Pablo Villaça do Cinema em Cena também gostou. Escreveu: “enriquecido pelos diálogos bem construídos (...), ‘Orgulho & Preconceito’ peca apenas por se estender um pouco mais do que o ideal, já que, como o espectador sabe como a história terminará, a aura de inevitabilidade desta conclusão torna a experiência relativamente previsível. Mas a trajetória até o desfecho é, sem dúvida alguma, repleta de charme”.
Marcelo Forlani do site Omelete classificou como ótimo. Ele disse: “Não imagine (...) um parado drama de época. ‘Orgulho & Preconceito’ tem elementos cômicos e ótimo ritmo de narração, com os personagens sendo construídos ao longo da história. Em uma das mais belas passagens, o baile no palacete dos Bingley, a câmera passa por vários aposentos, acompanhando diversos personagens. Ótima também é a cena de dança entre Elizabeth e Darcy, quando as trocas de olhares e concentração dos dois ‘esvazia’ o salão”.
César Barzini do Plano Crítico avaliou como excelente. Disse tratar-se de “um trabalho regado de ternura em todos os seus aspectos”.

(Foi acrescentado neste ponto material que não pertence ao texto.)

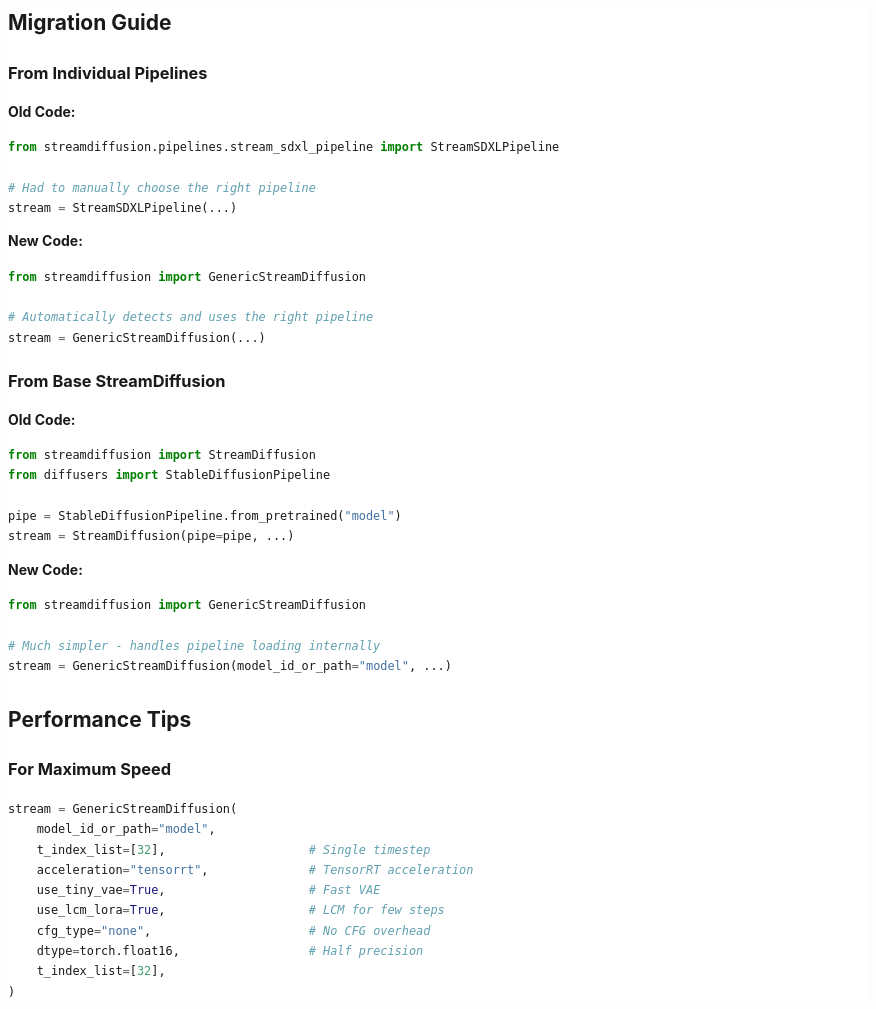 ## Migration Guide

### From Individual Pipelines

**Old Code:**
```python
from streamdiffusion.pipelines.stream_sdxl_pipeline import StreamSDXLPipeline

# Had to manually choose the right pipeline
stream = StreamSDXLPipeline(...)
```

**New Code:**
```python
from streamdiffusion import GenericStreamDiffusion

# Automatically detects and uses the right pipeline
stream = GenericStreamDiffusion(...)
```

### From Base StreamDiffusion

**Old Code:**
```python
from streamdiffusion import StreamDiffusion
from diffusers import StableDiffusionPipeline

pipe = StableDiffusionPipeline.from_pretrained("model")
stream = StreamDiffusion(pipe=pipe, ...)
```

**New Code:**
```python
from streamdiffusion import GenericStreamDiffusion

# Much simpler - handles pipeline loading internally
stream = GenericStreamDiffusion(model_id_or_path="model", ...)
```

## Performance Tips

### For Maximum Speed
```python
stream = GenericStreamDiffusion(
    model_id_or_path="model",
    t_index_list=[32],                    # Single timestep
    acceleration="tensorrt",              # TensorRT acceleration
    use_tiny_vae=True,                    # Fast VAE
    use_lcm_lora=True,                    # LCM for few steps
    cfg_type="none",                      # No CFG overhead
    dtype=torch.float16,                  # Half precision
    t_index_list=[32],
)
```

O que eu achei: Esse diretor - Joe Wright - é um cara que venho prestando atenção. Já assisti dele os ótimos “Desejo e Reparação” (2007), “Anna Karenina” (2012) e “O Destino de Uma Nação” (2017) além do bom “Hanna” (2010). A maioria dessas produções têm em comum uma apresentação clássica, bem acadêmica, com começo, meio e fim. No cinema contemporâneo essa forma quadrada de contar uma história é considerada ultrapassada, mas tudo o que ele faz é tão caprichado que dá gosto assistir e usufruir do rigor com que tudo foi pensado e executado. “Orgulho & Preconceito” (2005) é seu filme de estreia, mas pude observar que ele já contém todas essas características vistas nas produções posteriores. Não à toa acabou indicado aos Oscars de Melhor Atriz (Keira Knightley), Melhor Figurino, Melhor Trilha Sonora e Melhor Direção de Arte, além de ter sido indicado ao Globo de Ouro em duas categorias (Melhor Filme e Melhor Atriz). É um filme leve, agradável, para passar duas horas mergulhado numa história de amor ocorrida na Inglaterra do final de 1700. É uma adaptação delicada que não decepciona.